┌────────
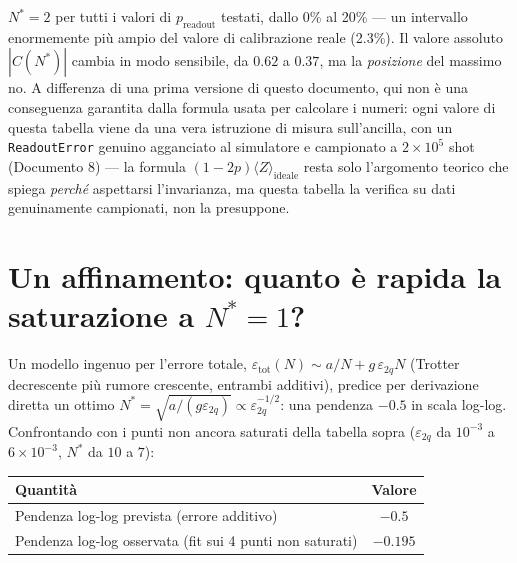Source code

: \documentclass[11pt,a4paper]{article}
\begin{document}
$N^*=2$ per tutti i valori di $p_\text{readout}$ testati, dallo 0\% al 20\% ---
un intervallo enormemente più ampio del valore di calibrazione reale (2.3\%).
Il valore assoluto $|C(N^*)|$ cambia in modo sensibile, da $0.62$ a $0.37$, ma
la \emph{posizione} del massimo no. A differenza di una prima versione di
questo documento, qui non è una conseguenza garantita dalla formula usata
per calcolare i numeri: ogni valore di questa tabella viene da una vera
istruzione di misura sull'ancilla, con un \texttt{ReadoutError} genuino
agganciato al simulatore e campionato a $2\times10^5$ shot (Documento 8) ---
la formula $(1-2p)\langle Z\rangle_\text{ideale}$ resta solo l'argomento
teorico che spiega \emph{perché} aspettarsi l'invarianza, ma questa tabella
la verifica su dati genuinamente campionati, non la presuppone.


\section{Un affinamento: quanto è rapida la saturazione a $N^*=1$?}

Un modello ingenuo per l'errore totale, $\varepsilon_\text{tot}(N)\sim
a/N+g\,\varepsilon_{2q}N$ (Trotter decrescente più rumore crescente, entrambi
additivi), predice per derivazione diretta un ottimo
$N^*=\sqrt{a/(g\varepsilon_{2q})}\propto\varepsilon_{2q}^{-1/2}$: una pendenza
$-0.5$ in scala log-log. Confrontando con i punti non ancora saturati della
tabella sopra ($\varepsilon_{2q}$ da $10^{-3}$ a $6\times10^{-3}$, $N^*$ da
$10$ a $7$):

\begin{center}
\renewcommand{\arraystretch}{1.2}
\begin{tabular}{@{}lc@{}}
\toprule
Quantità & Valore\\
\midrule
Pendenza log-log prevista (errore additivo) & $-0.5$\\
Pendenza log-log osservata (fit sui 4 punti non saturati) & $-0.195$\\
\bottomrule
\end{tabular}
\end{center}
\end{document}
└────────
■ **Exercise brief**
Retype the whole listing exactly and leave the pictures out.

■ **Reply**
Source code

: \documentclass[11pt,a4paper]{article}
\begin{document}
$N^*=2$ per tutti i valori di $p_\text{readout}$ testati, dallo 0\% al 20\% ---
un intervallo enormemente più ampio del valore di calibrazione reale (2.3\%).
Il valore assoluto $|C(N^*)|$ cambia in modo sensibile, da $0.62$ a $0.37$, ma
la \emph{posizione} del massimo no. A differenza di una prima versione di
questo documento, qui non è una conseguenza garantita dalla formula usata
per calcolare i numeri: ogni valore di questa tabella viene da una vera
istruzione di misura sull'ancilla, con un \texttt{ReadoutError} genuino
agganciato al simulatore e campionato a $2\times10^5$ shot (Documento 8) ---
la formula $(1-2p)\langle Z\rangle_\text{ideale}$ resta solo l'argomento
teorico che spiega \emph{perché} aspettarsi l'invarianza, ma questa tabella
la verifica su dati genuinamente campionati, non la presuppone.


\section{Un affinamento: quanto è rapida la saturazione a $N^*=1$?}

Un modello ingenuo per l'errore totale, $\varepsilon_\text{tot}(N)\sim
a/N+g\,\varepsilon_{2q}N$ (Trotter decrescente più rumore crescente, entrambi
additivi), predice per derivazione diretta un ottimo
$N^*=\sqrt{a/(g\varepsilon_{2q})}\propto\varepsilon_{2q}^{-1/2}$: una pendenza
$-0.5$ in scala log-log. Confrontando con i punti non ancora saturati della
tabella sopra ($\varepsilon_{2q}$ da $10^{-3}$ a $6\times10^{-3}$, $N^*$ da
$10$ a $7$):

\begin{center}
\renewcommand{\arraystretch}{1.2}
\begin{tabular}{@{}lc@{}}
\toprule
Quantità & Valore\\
\midrule
Pendenza log-log prevista (errore additivo) & $-0.5$\\
Pendenza log-log osservata (fit sui 4 punti non saturati) & $-0.195$\\
\bottomrule
\end{tabular}
\end{center}
\end{document}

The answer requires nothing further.